Journey into Data Engineering
1. Introduction: From Intern to Data Engineer
My journey as a Data Engineer began with curiosity — how do banks turn millions of data points into insights that drive lending or risk strategy? Over time, I found myself designing ETL pipelines, automating workflows, and even building machine learning pipelines to predict loan delinquency.
Before becoming a full-time Data Engineer, I started as a DE intern for 3 months. That experience helped me understand the fundamentals of data pipelines, governance, and business reporting. Later, I joined a bank where I spent 1.5 years as a Data Engineer, supporting business intelligence, automation, and analytics for multiple departments.
2. Core Projects & Technical Contributions
2.1 Building Data Models for Business Intelligence
- Tools: SQL Server, Power BI, ETL scripting
- Summary: Built data models and conducted analysis to support BI and decision-making across departments.
- Impact: Contributed to 10+ Power BI reports, improving data accessibility and operational visibility.
- Reflection: Learned how to balance data accuracy with performance and how visualization drives real business decisions.
2.2 Machine Learning for Loan Delinquency Prediction
- Tech: Python, Scikit-learn, Power BI integration
- Summary: Developed and deployed ML models to predict SFR loan delinquencies.
- Impact: Improved prediction accuracy by 15% compared to traditional methods.
- Reflection: Learned how to integrate ML workflows into production pipelines and how model outputs can empower risk management.
2.3 PowerShell-Based ETL Optimization
- Tech: PowerShell, SQL Server
- Summary: Re-engineered 20+ ETL pipelines for better performance and maintainability.
- Impact: Achieved 42% faster data model updates and more reliable scheduling.
- Reflection: Gained experience in optimizing scripts, automating data refreshes, and designing modular ETL components.
2.4 Bloomberg API Data Pipeline
- Tech: Python, Bloomberg API
- Summary: Designed a pipeline to process Bloomberg financial data and automate ingestion workflows.
- Impact: Reduced third-party data dependency, saving $23,760 annually.
- Reflection: Learned how to integrate external data sources securely and manage cost efficiency in data design.
3. Expanding into Cloud Data Engineering (AWS)
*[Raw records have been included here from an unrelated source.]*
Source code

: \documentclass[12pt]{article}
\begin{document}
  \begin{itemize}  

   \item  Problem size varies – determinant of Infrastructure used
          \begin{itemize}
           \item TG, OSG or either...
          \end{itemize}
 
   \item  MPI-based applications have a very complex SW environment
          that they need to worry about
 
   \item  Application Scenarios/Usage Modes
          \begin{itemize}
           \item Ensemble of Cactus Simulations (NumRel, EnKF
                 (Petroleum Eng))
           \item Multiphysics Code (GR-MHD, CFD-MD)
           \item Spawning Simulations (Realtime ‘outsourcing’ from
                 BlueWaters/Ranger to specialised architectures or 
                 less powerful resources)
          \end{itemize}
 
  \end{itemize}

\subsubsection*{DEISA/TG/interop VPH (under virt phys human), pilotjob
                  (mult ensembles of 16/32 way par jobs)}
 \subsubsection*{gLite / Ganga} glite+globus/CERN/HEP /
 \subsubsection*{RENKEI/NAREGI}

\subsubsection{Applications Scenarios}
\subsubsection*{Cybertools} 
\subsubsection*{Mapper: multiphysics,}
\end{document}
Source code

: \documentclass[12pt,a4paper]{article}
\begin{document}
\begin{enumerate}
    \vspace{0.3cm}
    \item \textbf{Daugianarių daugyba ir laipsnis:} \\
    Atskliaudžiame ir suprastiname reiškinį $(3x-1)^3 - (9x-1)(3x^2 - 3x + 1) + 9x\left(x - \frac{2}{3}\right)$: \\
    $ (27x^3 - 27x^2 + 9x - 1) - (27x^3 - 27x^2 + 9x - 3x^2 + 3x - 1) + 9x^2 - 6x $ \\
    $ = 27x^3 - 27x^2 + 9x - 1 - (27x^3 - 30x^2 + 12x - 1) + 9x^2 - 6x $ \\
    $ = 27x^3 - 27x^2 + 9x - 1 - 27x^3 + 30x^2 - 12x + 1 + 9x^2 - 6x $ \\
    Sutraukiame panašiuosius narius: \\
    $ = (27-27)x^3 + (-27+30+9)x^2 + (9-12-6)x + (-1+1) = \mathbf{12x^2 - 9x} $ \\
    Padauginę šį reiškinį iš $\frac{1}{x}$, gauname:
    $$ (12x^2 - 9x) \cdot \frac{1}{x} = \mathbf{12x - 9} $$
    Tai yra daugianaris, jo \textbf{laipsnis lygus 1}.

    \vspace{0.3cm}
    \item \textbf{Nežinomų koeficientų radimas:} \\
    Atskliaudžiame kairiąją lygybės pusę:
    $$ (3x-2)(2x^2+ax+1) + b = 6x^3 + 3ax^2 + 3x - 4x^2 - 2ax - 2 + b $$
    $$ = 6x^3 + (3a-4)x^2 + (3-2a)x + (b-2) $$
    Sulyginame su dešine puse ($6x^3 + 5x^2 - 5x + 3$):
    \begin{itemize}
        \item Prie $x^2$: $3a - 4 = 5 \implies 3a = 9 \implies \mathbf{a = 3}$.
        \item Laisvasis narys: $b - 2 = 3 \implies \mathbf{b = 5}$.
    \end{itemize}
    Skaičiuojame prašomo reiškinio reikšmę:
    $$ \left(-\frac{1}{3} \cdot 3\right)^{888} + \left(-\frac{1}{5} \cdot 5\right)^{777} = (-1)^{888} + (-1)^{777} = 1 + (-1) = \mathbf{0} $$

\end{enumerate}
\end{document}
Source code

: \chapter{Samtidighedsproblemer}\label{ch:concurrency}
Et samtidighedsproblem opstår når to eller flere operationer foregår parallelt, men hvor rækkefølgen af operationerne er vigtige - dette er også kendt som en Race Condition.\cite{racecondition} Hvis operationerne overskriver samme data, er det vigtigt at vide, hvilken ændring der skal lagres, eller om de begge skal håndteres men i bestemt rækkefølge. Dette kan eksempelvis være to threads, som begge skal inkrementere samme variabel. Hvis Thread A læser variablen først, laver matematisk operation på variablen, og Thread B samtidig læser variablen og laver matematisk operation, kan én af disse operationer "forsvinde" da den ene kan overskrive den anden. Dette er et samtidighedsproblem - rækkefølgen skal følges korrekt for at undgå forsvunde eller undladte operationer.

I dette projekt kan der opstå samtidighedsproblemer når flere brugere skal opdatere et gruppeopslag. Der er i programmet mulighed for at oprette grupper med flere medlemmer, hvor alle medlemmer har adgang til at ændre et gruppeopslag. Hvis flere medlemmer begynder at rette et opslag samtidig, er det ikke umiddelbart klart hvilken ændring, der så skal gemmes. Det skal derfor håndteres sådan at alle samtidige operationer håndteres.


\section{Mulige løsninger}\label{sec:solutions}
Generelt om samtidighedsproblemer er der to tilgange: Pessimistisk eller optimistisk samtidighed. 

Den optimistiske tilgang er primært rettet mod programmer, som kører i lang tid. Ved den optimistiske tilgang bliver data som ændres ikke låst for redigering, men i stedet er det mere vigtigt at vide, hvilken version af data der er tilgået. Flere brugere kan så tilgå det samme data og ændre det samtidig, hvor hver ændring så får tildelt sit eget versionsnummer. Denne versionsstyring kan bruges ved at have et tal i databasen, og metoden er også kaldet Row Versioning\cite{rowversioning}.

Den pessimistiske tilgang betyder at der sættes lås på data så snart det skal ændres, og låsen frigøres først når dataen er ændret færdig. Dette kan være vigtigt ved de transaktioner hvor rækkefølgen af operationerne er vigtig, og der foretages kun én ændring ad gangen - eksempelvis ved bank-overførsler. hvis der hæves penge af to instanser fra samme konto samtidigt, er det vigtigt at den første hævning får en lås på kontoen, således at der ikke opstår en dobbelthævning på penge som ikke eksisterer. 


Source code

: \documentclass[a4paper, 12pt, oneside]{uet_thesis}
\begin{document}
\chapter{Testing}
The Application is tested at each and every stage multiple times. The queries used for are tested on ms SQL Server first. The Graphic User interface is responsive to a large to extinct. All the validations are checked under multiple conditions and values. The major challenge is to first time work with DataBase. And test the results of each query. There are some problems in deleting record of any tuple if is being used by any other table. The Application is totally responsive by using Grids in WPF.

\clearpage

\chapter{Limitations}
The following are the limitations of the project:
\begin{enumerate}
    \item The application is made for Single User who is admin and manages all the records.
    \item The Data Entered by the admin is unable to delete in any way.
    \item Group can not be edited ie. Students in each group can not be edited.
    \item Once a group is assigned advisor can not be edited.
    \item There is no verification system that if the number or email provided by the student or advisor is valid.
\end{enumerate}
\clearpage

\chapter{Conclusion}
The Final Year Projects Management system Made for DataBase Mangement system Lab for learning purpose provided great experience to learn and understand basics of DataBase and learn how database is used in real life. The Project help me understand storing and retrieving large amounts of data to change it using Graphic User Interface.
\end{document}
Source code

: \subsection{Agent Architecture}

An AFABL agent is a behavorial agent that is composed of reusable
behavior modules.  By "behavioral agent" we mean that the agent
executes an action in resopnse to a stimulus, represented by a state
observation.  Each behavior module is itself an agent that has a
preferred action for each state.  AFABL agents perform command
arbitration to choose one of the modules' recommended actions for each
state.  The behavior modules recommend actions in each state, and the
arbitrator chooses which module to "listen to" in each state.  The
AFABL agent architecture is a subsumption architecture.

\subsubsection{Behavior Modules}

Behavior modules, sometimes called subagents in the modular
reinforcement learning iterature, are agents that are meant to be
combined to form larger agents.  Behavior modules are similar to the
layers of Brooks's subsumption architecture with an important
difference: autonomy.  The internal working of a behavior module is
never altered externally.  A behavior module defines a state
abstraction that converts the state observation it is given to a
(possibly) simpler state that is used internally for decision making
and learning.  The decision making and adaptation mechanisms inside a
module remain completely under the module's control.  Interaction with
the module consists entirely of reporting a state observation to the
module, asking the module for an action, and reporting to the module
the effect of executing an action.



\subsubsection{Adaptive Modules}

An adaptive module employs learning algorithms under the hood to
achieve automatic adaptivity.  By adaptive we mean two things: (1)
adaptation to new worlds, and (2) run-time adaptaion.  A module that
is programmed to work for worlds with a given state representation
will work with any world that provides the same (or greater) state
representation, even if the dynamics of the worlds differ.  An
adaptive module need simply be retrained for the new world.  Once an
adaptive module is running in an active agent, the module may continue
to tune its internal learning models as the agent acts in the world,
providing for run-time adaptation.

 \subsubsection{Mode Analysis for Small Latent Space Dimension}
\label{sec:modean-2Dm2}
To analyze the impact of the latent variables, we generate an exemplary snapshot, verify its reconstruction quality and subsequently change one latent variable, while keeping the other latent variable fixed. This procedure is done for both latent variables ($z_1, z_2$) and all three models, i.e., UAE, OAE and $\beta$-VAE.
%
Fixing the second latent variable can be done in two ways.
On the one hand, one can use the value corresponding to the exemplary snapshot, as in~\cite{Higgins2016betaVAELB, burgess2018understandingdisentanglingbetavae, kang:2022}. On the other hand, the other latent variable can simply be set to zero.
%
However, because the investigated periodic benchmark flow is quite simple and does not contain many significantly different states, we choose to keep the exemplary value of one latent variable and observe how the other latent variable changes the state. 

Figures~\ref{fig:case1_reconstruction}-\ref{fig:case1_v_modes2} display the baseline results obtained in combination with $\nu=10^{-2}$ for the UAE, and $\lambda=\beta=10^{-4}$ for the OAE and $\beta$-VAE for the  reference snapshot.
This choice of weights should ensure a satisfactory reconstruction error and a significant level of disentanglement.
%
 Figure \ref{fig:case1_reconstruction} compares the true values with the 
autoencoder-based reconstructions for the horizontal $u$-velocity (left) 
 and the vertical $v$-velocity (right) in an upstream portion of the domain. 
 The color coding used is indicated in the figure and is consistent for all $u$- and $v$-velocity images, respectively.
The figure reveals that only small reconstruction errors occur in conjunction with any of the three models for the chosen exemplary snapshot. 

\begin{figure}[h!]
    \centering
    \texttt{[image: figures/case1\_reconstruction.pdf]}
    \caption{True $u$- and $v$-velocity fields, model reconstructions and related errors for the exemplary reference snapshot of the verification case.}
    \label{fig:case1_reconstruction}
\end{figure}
3.1 Using AWS EMR Studio with PySpark
At daily work, I explored distributed data processing on AWS EMR Studio to handle larger datasets and parallelize data transformations.
Learned how EMR differs from local Spark setups and practiced writing PySpark scripts to scale data workflows efficiently.
3.2 Exploring AWS SageMaker
Currently learning AWS SageMaker for end-to-end machine learning model training and deployment.
My goal is to bridge Data Engineering and Data Science — from building clean datasets to automating model pipelines in the cloud.
4. Reflection: From Data Movement to Data Impact
Working as a Data Engineer in banking taught me that data work goes beyond pipelines and dashboards.
It’s about building trustworthy data systems that allow analysts, strategists, and executives to make informed decisions.
I’ve learned:
- Data quality and observability are critical foundations.
- Automation saves time, but clarity and documentation save teams.
- Collaboration with business users is key to delivering meaningful insights.
5. Future Roadmap & Learning Goals
Short-Term
- Master AWS services like SageMaker, Glue, and Redshift.
- Build a small personal project using AWS data lake architecture.
Long-Term
- Contribute to open-source data tools.
- Write deep-dive case studies on production-scale data systems.
- Mentor others transitioning into data engineering.
⚙️ My Data Engineer Toolkit
- Languages: Python, SQL, PowerShell
- Frameworks: PySpark, Scikit-learn
- Tools: Power BI, AWS EMR, SageMaker, Bloomberg API
- Practices: Modular ETL design, pipeline optimization, logging, documentation
🪞 Lessons Learned
- Clean, well-documented data pipelines scale better than complex ones.
- Performance tuning is as much art as engineering.
- The best Data Engineers understand business context as deeply as data architecture.
Last updated: October 2025
Author: Grace L.